In the Year of the Boar and Jackie Robinson, Bette Bao Lord (1984)
Builds empathy for: immigrants, people who do not speak the dominant language, people from different cultures
Shirley Temple Wong’s elementary school experience in New York City in 1947 captured me from the first page. She and her mother join her father in NYC, building a new life from scratch as Chinese immigrants. She becomes obsessed with baseball, identifying herself with Jackie Robinson. I vividly recall her experience babysitting a pair of Irish twins named Seamus and Sean as she tries to listen to the Dodgers game on the radio. As a kid, I didn’t grasp all of the ethnic, cultural, and racial subtexts. But I now realize this novel built my worldview about immigrants: they’re people with stories, and I want to hear them.
Roll of Thunder, Hear My Cry, Mildred D. Taylor (1976)

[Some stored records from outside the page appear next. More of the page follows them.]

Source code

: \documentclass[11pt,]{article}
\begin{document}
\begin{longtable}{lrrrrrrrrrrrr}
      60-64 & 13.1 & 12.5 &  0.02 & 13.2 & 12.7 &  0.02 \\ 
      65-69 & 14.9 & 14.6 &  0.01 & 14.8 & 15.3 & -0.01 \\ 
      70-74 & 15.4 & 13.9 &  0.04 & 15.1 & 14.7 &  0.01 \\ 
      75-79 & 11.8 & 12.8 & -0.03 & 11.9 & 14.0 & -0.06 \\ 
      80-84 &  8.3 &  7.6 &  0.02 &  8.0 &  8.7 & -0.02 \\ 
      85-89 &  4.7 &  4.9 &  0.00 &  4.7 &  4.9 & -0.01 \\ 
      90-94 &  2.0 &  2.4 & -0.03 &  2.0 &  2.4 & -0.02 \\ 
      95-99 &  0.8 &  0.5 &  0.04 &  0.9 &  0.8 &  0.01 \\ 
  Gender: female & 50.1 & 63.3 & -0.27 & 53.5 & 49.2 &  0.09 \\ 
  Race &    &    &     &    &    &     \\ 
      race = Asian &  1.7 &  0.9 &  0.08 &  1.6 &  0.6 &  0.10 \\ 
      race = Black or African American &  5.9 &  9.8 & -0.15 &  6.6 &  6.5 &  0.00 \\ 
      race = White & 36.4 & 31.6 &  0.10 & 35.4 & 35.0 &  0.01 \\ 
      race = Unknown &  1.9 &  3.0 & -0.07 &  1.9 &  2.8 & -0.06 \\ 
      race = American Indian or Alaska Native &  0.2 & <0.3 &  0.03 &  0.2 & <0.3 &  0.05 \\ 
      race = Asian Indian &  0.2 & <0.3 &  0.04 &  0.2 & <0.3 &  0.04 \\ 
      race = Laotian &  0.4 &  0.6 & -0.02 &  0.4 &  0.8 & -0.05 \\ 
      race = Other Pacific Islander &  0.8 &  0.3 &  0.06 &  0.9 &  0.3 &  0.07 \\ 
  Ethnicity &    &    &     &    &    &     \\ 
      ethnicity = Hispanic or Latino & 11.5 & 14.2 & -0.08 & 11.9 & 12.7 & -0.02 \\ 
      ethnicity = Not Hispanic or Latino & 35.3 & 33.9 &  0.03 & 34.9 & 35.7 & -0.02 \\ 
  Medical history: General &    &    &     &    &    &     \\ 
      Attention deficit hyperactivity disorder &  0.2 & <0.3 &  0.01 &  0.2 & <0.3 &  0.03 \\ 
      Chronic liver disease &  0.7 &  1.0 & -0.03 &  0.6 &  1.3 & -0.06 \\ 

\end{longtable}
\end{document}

Builds empathy for: Black people, economically oppressed people, bullied people, victims of violence and their families
Set in Mississippi in 1933, Cassie Logan’s story is powerful. She and her family fight to keep their land, which is not only property to them, but is also their independence, future, and home. Roll of Thunder examines economics in rural towns where minorities have limited economic options. The novel deals with people being burned alive and lynched, which gave me an early experience of phenomenological grief. Cassie’s story must be read, digested, and remembered for the continued reformation of American society. As I read news reports about community and national tragedies, my heart returns to this book as I celebrate how far we’ve come and face how far we have to go.
The Witch of Blackbird Pond, Elizabeth George Speare (1958)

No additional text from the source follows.